Hoje, o maçarico-de-bico-fino está classificado na Lista Vermelha da União Internacional de Conservação da Natureza (UICN) como Criticamente Em Perigo. Mas agora, uma equipa de investigadores alerta que esta espécie já estará extinta em todo o mundo, num artigo científico publicado a 17 de Novembro na revista IBIS (International Journal of Avian Science).

Maçarico-de-bico-fino recolhido por Albarda, J.H. em 1889. Foto: Naturalis Biodiversity Center

Investigadores da RSPB (Royal Society for Protection of Birds), da Birdlife International, do Naturalis Biodiversity Center (Países Baixos) e do Museu de História Natural de Londres confirmaram a provável extinção do maçarico-de-bico-fino, uma ave migradora costeira vista pela última vez em Marrocos em 1995. 

Esta é a primeira extinção mundial conhecida de uma ave do continente na Europa, Norte de África e Ásia Ocidental desde 1500. Outras duas espécies extinguiram-se nesta região do mundo mas eram espécies de ilhas e não do continente (as espécies de ilhas tendem a ter taxas de extinção mais elevadas). Eram o arau-gigante (Pinguinus impennis) – visto pela última vez em 1844 – e o ostraceiro-das-canárias (Haematopus meadewaldoi), cuja ausência foi notada por volta de 1940.

Durante décadas foram feitos esforços para tentar encontrar maçaricos-de-bico-fino nos territórios de reprodução e de invernada mas sem sucesso. Alex Bond, curador das Aves no Museu de História Natural de Londres, fez parte das equipas à procura desta ave. “Quando o maçarico-de-bico-fino deixou de regressar ao seu principal local de invernada em Merja Zerga, Marrocos, foram feitos muitos esforços para tentar localizá-lo nas zonas de reprodução”, contou Alex Bond, em comunicado. “Várias expedições, milhares de quilómetros quadrados vasculhados. E, infelizmente, tudo isto deu em nada.”
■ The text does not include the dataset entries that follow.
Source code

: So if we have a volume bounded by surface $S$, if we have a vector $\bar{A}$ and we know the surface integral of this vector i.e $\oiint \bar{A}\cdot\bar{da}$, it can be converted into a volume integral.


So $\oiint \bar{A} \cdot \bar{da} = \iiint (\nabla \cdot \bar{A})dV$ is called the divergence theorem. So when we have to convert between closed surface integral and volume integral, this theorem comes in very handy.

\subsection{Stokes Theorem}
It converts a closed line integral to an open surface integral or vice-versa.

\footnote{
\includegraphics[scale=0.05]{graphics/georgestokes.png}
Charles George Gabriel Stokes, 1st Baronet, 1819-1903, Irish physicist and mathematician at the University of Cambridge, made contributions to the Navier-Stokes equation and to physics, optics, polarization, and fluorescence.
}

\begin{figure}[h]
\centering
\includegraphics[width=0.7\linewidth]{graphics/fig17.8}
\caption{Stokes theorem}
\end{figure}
Ao que se sabe, o maçarico-de-bico-fino está restrito ao Paleártico, reproduzindo-se na Ásia Central e migrando para a Europa, Norte de África, Médio Oriente e Península Arábica. Os supostos locais de reprodução ficavam a Este dos Urais, perto de Omsk, na Rússia. Análise a isótopos-estáveis indicaram que a principal zona de reprodução poderá ter ficado mais a sul, no Cazaquistão. As localizações indicadas nos ovos desta espécie guardados nas colecções dos museus de História Natural indicam que esta espécie também poderá ter nidificado a oeste dos Urais.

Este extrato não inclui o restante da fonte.